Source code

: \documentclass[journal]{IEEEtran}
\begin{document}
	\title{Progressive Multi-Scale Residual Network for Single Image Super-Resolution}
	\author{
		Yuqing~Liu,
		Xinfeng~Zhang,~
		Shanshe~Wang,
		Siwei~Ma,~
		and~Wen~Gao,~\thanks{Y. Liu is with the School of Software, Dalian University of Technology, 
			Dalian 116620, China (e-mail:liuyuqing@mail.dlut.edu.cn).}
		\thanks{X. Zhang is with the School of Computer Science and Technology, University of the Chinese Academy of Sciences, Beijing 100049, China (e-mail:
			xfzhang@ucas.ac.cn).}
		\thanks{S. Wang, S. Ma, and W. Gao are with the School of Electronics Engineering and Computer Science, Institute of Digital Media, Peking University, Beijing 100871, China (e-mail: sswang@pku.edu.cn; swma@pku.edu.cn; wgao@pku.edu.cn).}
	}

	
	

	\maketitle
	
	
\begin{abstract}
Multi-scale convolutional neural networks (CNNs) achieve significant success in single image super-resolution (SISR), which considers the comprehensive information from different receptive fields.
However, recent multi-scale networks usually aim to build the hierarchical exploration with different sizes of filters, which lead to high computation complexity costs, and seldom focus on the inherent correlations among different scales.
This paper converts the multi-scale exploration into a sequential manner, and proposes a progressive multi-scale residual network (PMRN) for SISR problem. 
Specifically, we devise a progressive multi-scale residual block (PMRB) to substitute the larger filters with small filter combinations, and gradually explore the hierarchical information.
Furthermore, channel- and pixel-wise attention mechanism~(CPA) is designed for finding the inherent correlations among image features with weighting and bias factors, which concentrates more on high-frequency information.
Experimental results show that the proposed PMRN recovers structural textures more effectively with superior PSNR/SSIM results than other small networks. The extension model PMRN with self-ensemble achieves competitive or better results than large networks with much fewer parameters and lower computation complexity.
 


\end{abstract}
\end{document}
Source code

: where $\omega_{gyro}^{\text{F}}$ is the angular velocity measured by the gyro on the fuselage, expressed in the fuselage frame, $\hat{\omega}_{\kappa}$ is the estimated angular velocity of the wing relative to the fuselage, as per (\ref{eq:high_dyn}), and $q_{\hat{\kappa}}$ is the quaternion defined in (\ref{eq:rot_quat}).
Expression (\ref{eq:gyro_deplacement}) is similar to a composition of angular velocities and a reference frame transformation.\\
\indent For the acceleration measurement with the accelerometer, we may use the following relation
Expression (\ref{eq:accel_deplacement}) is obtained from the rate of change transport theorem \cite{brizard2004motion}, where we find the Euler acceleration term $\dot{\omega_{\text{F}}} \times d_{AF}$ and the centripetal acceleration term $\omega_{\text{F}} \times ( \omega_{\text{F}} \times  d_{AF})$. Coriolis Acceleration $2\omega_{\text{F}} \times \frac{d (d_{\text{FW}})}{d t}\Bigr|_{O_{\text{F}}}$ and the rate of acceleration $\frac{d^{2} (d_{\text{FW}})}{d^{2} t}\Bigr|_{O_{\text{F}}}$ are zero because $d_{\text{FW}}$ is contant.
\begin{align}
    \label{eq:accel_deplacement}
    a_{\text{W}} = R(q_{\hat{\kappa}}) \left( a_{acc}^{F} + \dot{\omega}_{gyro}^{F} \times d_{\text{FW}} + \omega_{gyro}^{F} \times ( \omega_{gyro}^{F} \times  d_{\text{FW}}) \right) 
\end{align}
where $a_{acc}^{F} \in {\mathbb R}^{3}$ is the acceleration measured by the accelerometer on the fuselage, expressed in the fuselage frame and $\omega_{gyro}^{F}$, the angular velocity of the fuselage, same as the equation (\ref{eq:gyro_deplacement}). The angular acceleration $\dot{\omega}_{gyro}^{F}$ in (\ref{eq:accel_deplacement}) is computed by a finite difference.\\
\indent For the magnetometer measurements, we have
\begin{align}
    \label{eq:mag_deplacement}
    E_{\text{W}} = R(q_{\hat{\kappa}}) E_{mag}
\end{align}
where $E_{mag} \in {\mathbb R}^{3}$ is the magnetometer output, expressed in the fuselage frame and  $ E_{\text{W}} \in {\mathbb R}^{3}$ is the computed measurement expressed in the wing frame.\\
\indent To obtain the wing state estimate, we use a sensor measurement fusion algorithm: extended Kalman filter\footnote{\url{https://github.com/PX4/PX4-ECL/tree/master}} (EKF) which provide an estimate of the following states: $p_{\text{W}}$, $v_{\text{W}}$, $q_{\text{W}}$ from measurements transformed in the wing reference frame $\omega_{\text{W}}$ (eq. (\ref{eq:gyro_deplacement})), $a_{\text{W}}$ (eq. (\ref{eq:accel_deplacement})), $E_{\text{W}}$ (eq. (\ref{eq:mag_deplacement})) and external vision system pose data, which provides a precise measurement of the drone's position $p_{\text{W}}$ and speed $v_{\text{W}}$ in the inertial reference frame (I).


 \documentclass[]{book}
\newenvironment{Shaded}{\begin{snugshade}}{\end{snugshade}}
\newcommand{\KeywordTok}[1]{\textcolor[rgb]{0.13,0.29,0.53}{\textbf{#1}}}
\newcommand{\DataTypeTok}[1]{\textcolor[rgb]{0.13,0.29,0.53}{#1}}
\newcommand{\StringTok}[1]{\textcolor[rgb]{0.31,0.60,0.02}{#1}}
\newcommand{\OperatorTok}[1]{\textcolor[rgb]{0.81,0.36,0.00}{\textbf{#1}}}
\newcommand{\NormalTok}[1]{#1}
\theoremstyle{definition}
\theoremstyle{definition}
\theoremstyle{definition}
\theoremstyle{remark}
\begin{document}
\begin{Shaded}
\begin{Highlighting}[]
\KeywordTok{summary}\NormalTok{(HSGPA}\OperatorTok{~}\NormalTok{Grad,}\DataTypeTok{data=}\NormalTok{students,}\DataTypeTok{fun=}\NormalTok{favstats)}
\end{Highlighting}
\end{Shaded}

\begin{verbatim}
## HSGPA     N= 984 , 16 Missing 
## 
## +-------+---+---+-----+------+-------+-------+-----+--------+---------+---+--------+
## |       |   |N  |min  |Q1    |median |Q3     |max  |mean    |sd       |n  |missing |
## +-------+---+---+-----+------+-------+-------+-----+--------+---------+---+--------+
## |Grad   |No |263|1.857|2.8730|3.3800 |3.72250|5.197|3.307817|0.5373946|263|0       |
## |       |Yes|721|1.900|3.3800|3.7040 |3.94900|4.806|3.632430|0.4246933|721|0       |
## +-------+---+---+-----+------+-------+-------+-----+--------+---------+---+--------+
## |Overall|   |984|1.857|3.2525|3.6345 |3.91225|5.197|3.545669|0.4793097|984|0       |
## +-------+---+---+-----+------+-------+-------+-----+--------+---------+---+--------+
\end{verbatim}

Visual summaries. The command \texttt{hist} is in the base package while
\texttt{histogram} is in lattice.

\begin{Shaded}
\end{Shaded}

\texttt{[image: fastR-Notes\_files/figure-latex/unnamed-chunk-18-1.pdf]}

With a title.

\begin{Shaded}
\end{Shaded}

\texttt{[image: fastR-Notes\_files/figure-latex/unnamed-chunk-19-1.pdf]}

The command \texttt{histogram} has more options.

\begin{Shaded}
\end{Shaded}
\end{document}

ABOUT THIS TASK> Within these records, how many lines include the word "NormalTok"? The reply should be that number alone.

EXPECTED OUTPUT> 2